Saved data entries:
══════════════════════════════
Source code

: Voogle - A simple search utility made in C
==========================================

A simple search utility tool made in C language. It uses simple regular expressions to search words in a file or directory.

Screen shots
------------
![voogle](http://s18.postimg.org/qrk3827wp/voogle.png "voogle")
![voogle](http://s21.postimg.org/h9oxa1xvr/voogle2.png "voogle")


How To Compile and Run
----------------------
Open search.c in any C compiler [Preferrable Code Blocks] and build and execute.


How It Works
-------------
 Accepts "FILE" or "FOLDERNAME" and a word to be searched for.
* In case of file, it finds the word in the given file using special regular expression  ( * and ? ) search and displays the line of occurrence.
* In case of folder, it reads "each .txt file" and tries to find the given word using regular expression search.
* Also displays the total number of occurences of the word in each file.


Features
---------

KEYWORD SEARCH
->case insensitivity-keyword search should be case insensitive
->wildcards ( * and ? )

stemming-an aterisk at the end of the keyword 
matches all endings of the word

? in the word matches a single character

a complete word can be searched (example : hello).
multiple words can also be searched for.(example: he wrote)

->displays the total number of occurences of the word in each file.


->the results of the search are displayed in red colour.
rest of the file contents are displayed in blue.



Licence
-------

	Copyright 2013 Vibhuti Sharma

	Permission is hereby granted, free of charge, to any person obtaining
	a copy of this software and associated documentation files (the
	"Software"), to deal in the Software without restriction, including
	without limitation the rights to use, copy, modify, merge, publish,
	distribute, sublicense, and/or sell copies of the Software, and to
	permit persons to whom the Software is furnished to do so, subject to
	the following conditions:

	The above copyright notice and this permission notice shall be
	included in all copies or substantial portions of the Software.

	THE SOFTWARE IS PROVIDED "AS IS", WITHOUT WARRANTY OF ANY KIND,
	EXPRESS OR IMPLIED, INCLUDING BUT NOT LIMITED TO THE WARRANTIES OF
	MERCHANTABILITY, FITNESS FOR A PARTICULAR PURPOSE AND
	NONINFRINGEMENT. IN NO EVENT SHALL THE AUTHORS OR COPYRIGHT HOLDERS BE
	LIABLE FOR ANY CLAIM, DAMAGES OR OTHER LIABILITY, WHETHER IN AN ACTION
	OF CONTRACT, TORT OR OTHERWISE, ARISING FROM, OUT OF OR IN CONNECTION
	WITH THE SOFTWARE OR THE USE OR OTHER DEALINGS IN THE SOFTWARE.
══════════════════════════════
• ABOUT THIS TASK
Line by line, retype the data exactly as written.

• RESPONSE AREA
Source code

: Voogle - A simple search utility made in C
==========================================

A simple search utility tool made in C language. It uses simple regular expressions to search words in a file or directory.

Screen shots
------------
![voogle](http://s18.postimg.org/qrk3827wp/voogle.png "voogle")
![voogle](http://s21.postimg.org/h9oxa1xvr/voogle2.png "voogle")


How To Compile and Run
----------------------
Open search.c in any C compiler [Preferrable Code Blocks] and build and execute.


How It Works
-------------
 Accepts "FILE" or "FOLDERNAME" and a word to be searched for.
* In case of file, it finds the word in the given file using special regular expression  ( * and ? ) search and displays the line of occurrence.
* In case of folder, it reads "each .txt file" and tries to find the given word using regular expression search.
* Also displays the total number of occurences of the word in each file.


Features
---------

KEYWORD SEARCH
->case insensitivity-keyword search should be case insensitive
->wildcards ( * and ? )

stemming-an aterisk at the end of the keyword 
matches all endings of the word

? in the word matches a single character

a complete word can be searched (example : hello).
multiple words can also be searched for.(example: he wrote)

->displays the total number of occurences of the word in each file.


->the results of the search are displayed in red colour.
rest of the file contents are displayed in blue.



Licence
-------

	Copyright 2013 Vibhuti Sharma

	Permission is hereby granted, free of charge, to any person obtaining
	a copy of this software and associated documentation files (the
	"Software"), to deal in the Software without restriction, including
	without limitation the rights to use, copy, modify, merge, publish,
	distribute, sublicense, and/or sell copies of the Software, and to
	permit persons to whom the Software is furnished to do so, subject to
	the following conditions:

	The above copyright notice and this permission notice shall be
	included in all copies or substantial portions of the Software.

	THE SOFTWARE IS PROVIDED "AS IS", WITHOUT WARRANTY OF ANY KIND,
	EXPRESS OR IMPLIED, INCLUDING BUT NOT LIMITED TO THE WARRANTIES OF
	MERCHANTABILITY, FITNESS FOR A PARTICULAR PURPOSE AND
	NONINFRINGEMENT. IN NO EVENT SHALL THE AUTHORS OR COPYRIGHT HOLDERS BE
	LIABLE FOR ANY CLAIM, DAMAGES OR OTHER LIABILITY, WHETHER IN AN ACTION
	OF CONTRACT, TORT OR OTHERWISE, ARISING FROM, OUT OF OR IN CONNECTION
	WITH THE SOFTWARE OR THE USE OR OTHER DEALINGS IN THE SOFTWARE.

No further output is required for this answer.